We also don’t naturally trust God’s timing. God may very well say that vengeance belongs to Him (Deuteronomy 32:35), but between now and the time we meet Him face-to-face we will attempt to settle some of those accounts for Him. Maybe, we rationalize, we’re actually doing God’s work; He’ll actually be grateful that we got some of His backlogged cases out of the way for Him before we entered into eternity! The lies we like to tell ourselves pile up one after the next, all in service of the idea that those who have wronged us and/or our loved ones need to pay for it, pay for it dearly, and pay for it within our preferred timeframe.

I think MacArthur is absolutely right when he says that we are never more like God than when we forgive one another, and this is particularly true when the person receiving forgiveness very clearly, by the world’s standards, does not deserve it. But then, not one of us deserves the forgiveness that we have been offered in Christ (Romans 5:6-8), but we will happily accept that costly sacrifice for ourselves without hesitation. While we should be motivated by God’s unspeakable and scandalous largesse into doing likewise, we tend to balk at doing so, forgetting all that we have been forgiven in Christ. To get some idea of how God views this kind of self-serving exchange, it’s probably worth reading The Parable of the Unforgiving Servant (Matthew 18:21-35) several times before we go after someone we are convinced “has it coming.”
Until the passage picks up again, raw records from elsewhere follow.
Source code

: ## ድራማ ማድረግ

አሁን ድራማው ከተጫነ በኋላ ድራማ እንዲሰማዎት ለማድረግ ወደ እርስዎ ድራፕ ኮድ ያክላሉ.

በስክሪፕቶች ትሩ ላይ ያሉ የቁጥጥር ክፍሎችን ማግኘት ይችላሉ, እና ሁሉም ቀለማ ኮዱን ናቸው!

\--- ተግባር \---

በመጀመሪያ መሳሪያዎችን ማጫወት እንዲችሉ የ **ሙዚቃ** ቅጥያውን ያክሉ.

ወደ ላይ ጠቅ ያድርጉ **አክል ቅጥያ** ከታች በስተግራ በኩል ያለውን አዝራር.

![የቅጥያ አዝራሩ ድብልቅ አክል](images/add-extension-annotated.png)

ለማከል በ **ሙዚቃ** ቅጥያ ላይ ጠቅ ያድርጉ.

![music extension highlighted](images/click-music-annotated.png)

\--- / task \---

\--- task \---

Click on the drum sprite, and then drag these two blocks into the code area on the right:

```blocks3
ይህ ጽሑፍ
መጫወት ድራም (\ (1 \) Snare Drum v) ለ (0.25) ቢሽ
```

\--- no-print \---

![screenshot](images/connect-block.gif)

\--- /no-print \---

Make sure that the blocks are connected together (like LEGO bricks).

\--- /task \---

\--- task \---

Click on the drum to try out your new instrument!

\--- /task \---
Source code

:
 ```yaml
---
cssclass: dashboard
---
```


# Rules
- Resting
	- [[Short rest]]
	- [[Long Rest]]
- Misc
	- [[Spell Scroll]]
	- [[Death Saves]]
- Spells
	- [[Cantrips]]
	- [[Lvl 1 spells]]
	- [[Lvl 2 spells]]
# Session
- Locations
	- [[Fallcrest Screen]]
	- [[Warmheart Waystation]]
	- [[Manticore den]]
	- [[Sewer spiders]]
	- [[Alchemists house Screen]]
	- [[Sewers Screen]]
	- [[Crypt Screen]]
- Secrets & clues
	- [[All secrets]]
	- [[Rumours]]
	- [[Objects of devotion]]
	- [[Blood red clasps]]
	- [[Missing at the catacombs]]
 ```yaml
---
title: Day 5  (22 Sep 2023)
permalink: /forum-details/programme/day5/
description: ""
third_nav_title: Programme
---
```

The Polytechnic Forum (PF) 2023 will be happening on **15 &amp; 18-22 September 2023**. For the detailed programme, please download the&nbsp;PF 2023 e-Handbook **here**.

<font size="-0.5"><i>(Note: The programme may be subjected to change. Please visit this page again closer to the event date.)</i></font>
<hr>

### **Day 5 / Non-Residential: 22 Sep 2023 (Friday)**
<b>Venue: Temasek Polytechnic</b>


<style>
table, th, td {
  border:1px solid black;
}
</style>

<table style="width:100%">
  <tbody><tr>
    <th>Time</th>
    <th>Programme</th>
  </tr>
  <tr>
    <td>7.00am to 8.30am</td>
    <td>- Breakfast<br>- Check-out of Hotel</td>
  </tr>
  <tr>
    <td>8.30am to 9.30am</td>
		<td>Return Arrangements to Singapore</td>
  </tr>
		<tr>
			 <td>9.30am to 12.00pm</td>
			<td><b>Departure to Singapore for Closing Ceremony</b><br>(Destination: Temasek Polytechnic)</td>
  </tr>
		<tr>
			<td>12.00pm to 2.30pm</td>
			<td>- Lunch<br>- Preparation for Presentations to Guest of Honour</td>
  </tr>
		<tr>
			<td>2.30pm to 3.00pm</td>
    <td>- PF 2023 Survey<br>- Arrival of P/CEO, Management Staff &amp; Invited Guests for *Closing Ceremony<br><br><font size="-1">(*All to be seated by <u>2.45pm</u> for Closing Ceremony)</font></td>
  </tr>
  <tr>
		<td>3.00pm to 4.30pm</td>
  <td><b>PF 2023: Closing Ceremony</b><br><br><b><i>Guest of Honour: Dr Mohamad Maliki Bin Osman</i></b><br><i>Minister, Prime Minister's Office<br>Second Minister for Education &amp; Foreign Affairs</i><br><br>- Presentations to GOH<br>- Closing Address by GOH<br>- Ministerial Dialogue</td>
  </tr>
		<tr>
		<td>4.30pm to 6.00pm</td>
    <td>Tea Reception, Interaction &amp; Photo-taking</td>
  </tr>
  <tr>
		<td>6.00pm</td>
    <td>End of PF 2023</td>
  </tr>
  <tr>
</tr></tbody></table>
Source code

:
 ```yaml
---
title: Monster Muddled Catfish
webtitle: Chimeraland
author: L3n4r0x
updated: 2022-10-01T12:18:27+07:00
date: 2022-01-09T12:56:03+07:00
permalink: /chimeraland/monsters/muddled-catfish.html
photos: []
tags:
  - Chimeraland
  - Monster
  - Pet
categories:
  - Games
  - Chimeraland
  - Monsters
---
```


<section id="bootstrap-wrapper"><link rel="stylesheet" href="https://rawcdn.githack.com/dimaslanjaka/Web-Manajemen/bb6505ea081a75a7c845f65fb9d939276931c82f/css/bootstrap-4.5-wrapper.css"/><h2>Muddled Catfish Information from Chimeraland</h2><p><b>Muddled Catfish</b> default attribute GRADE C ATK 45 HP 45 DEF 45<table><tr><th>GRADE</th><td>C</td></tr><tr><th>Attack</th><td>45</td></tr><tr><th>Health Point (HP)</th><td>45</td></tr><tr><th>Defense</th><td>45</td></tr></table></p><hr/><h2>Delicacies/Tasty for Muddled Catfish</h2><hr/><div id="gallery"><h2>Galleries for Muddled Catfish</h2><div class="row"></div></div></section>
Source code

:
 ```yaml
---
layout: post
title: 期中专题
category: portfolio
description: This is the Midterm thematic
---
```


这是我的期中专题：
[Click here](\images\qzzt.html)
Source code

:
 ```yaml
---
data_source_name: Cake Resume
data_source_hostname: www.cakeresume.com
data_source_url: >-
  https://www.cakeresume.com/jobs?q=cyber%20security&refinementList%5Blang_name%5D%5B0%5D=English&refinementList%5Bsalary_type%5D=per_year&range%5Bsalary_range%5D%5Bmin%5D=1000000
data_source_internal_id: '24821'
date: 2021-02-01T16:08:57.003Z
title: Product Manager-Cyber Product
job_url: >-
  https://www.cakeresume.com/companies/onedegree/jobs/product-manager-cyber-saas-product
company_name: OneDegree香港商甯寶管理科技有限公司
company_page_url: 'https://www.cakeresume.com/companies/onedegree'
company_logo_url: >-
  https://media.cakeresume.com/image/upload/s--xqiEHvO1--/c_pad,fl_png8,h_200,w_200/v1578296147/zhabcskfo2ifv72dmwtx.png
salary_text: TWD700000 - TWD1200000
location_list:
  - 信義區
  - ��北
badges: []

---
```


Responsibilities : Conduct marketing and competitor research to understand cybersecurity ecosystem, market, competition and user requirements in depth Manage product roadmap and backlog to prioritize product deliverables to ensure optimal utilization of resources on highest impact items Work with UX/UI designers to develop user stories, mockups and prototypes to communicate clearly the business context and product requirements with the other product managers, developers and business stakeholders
There is real, tangible gospel power unleashed whenever a Christian chooses to allow Jesus to invade the warehouse of unforgiveness stored up in his soul and free him from the slavery associated with frustration, anger and self-pity. Will we as believers actually take this seemingly-risky promise at face value? Or will we instead contribute to a never-ending cycle of evil by seeking at all times to take matters into our own hands? I think it goes without saying that I am definitely not putting myself forward as someone who has mastered the art of Christian forgiveness. (Far from it!) I just know for certain that if I do not diligently co-labor with God’s Holy Spirit to cut the ropes of unforgiveness that tie me to various people, to times both recent and long-ago, to places near and far, my soul will ultimately die of asphyxiation, crushed under the weight of a load that my frail human heart manufactured, but was never intended to bear.

Matthew 11:28-30 (ESV)
“Come to me, all who labor and are heavy laden, and I will give you rest. Take my yoke upon you, and learn from me, for I am gentle and lowly in heart, and you will find rest for your souls. For my yoke is easy, and my burden is light.”